START Extracted data
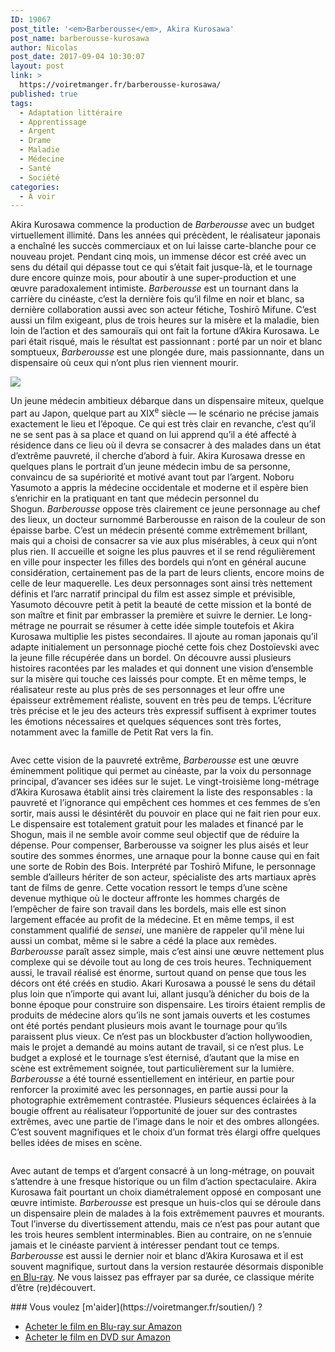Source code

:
 ```yaml
---
ID: 19067
post_title: '<em>Barberousse</em>, Akira Kurosawa'
post_name: barberousse-kurosawa
author: Nicolas
post_date: 2017-09-04 10:30:07
layout: post
link: >
  https://voiretmanger.fr/barberousse-kurosawa/
published: true
tags:
  - Adaptation littéraire
  - Apprentissage
  - Argent
  - Drame
  - Maladie
  - Médecine
  - Santé
  - Société
categories:
  - À voir
---
```

Akira Kurosawa commence la production de *Barberousse* avec un budget virtuellement illimité. Dans les années qui précèdent, le réalisateur japonais a enchaîné les succès commerciaux et on lui laisse carte-blanche pour ce nouveau projet. Pendant cinq mois, un immense décor est créé avec un sens du détail qui dépasse tout ce qui s’était fait jusque-là, et le tournage dure encore quinze mois, pour aboutir à une super-production et une œuvre paradoxalement intimiste. *Barberousse* est un tournant dans la carrière du cinéaste, c’est la dernière fois qu’il filme en noir et blanc, sa dernière collaboration aussi avec son acteur fétiche, Toshirō Mifune. C’est aussi un film exigeant, plus de trois heures sur la misère et la maladie, bien loin de l’action et des samouraïs qui ont fait la fortune d’Akira Kurosawa. Le pari était risqué, mais le résultat est passionnant : porté par un noir et blanc somptueux, *Barberousse* est une plongée dure, mais passionnante, dans un dispensaire où ceux qui n’ont plus rien viennent mourir. 


<a href="https://fr.wikipedia.org/wiki/Barberousse_(film,_1965)"><img src="https://voiretmanger.fr/wp-content/uploads/2017/09/barberousse-kurosawa.jpg"/></a>


Un jeune médecin ambitieux débarque dans un dispensaire miteux, quelque part au Japon, quelque part au XIX<sup>e</sup> siècle — le scénario ne précise jamais exactement le lieu et l’époque. Ce qui est très clair en revanche, c’est qu’il ne se sent pas à sa place et quand on lui apprend qu’il a été affecté à résidence dans ce lieu où il devra se consacrer à des malades dans un état d’extrême pauvreté, il cherche d’abord à fuir. Akira Kurosawa dresse en quelques plans le portrait d’un jeune médecin imbu de sa personne, convaincu de sa supériorité et motivé avant tout par l’argent. Noboru Yasumoto a appris la médecine occidentale et moderne et il espère bien s’enrichir en la pratiquant en tant que médecin personnel du Shogun. *Barberousse* oppose très clairement ce jeune personnage au chef des lieux, un docteur surnommé Barberousse en raison de la couleur de son épaisse barbe. C’est un médecin présenté comme extrêmement brillant, mais qui a choisi de consacrer sa vie aux plus misérables, à ceux qui n’ont plus rien. Il accueille et soigne les plus pauvres et il se rend régulièrement en ville pour inspecter les filles des bordels qui n’ont en général aucune considération, certainement pas de la part de leurs clients, encore moins de celle de leur maquerelle. Les deux personnages sont ainsi très nettement définis et l’arc narratif principal du film est assez simple et prévisible, Yasumoto découvre petit à petit la beauté de cette mission et la bonté de son maître et finit par embrasser la première et suivre le dernier. Le long-métrage ne pourrait se résumer à cette idée simple toutefois et Akira Kurosawa multiplie les pistes secondaires. Il ajoute au roman japonais qu’il adapte initialement un personnage pioché cette fois chez Dostoïevski avec la jeune fille récupérée dans un bordel. On découvre aussi plusieurs histoires racontées par les malades et qui donnent une vision d’ensemble sur la misère qui touche ces laissés pour compte. Et en même temps, le réalisateur reste au plus près de ses personnages et leur offre une épaisseur extrêmement réaliste, souvent en très peu de temps. L’écriture très précise et le jeu des acteurs très expressif suffisent à exprimer toutes les émotions nécessaires et quelques séquences sont très fortes, notamment avec la famille de Petit Rat vers la fin. 


<img src="https://voiretmanger.fr/wp-content/uploads/2017/09/barberousse-akira-kurosawa.jpg" alt="" />


Avec cette vision de la pauvreté extrême, *Barberousse* est une œuvre éminemment politique qui permet au cinéaste, par la voix du personnage principal, d’avancer ses idées sur le sujet. Le vingt-troisième long-métrage d’Akira Kurosawa établit ainsi très clairement la liste des responsables : la pauvreté et l’ignorance qui empêchent ces hommes et ces femmes de s’en sortir, mais aussi le désintérêt du pouvoir en place qui ne fait rien pour eux. Le dispensaire est totalement gratuit pour les malades et financé par le Shogun, mais il ne semble avoir comme seul objectif que de réduire la dépense. Pour compenser, Barberousse va soigner les plus aisés et leur soutire des sommes énormes, une arnaque pour la bonne cause qui en fait une sorte de Robin des Bois. Interprété par Toshirō Mifune, le personnage semble d’ailleurs hériter de son acteur, spécialiste des arts martiaux après tant de films de genre. Cette vocation ressort le temps d’une scène devenue mythique où le docteur affronte les hommes chargés de l’empêcher de faire son travail dans les bordels, mais elle est sinon largement effacée au profit de la médecine. Et en même temps, il est constamment qualifié de *sensei*, une manière de rappeler qu’il mène lui aussi un combat, même si le sabre a cédé la place aux remèdes. *Barberousse* paraît assez simple, mais c’est ainsi une œuvre nettement plus complexe qui se dévoile tout au long de ces trois heures. Techniquement aussi, le travail réalisé est énorme, surtout quand on pense que tous les décors ont été créés en studio. Akari Kurosawa a poussé le sens du détail plus loin que n’importe qui avant lui, allant jusqu’à dénicher du bois de la bonne époque pour construire son dispensaire. Les tiroirs étaient remplis de produits de médecine alors qu’ils ne sont jamais ouverts et les costumes ont été portés pendant plusieurs mois avant le tournage pour qu’ils paraissent plus vieux. Ce n’est pas un blockbuster d’action hollywoodien, mais le projet a demandé au moins autant de travail, si ce n’est plus. Le budget a explosé et le tournage s’est éternisé, d’autant que la mise en scène est extrêmement soignée, tout particulièrement sur la lumière. *Barberousse* a été tourné essentiellement en intérieur, en partie pour renforcer la proximité avec les personnages, en partie aussi pour la photographie extrêmement contrastée. Plusieurs séquences éclairées à la bougie offrent au réalisateur l’opportunité de jouer sur des contrastes extrêmes, avec une partie de l’image dans le noir et des ombres allongées. C’est souvent magnifiques et le choix d’un format très élargi offre quelques belles idées de mises en scène.

<img src="https://voiretmanger.fr/wp-content/uploads/2017/09/barberousse-toshiro-mifume.jpg" alt="" class="aligncenter size-full wp-image-19088" />

Avec autant de temps et d’argent consacré à un long-métrage, on pouvait s’attendre à une fresque historique ou un film d’action spectaculaire. Akira Kurosawa fait pourtant un choix diamétralement opposé en composant une œuvre intimiste. *Barberousse* est presque un huis-clos qui se déroule dans un dispensaire plein de malades à la fois extrêmement pauvres et mourants. Tout l’inverse du divertissement attendu, mais ce n’est pas pour autant que les trois heures semblent interminables. Bien au contraire, on ne s’ennuie jamais et le cinéaste parvient à intéresser pendant tout ce temps. *Barberousse* est aussi le dernier noir et blanc d’Akira Kurosawa et il est souvent magnifique, surtout dans la version restaurée désormais disponible [en Blu-ray](http://amzn.to/2x2JM22). Ne vous laissez pas effrayer par sa durée, ce classique mérite d’être (re)découvert.

<div class="amazon" markdown="1">
### Vous voulez [m'aider](https://voiretmanger.fr/soutien/) ?

- [Acheter le film en Blu-ray sur Amazon](http://amzn.to/2x2JM22)
- [Acheter le film en DVD sur Amazon](http://amzn.to/2eAaUOl)
</div>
END Extracted data
▸ **Aim of the task**
For the listing above, work out how many lines contain the string "Acheter" and return only that figure.

▸ **Reply**
2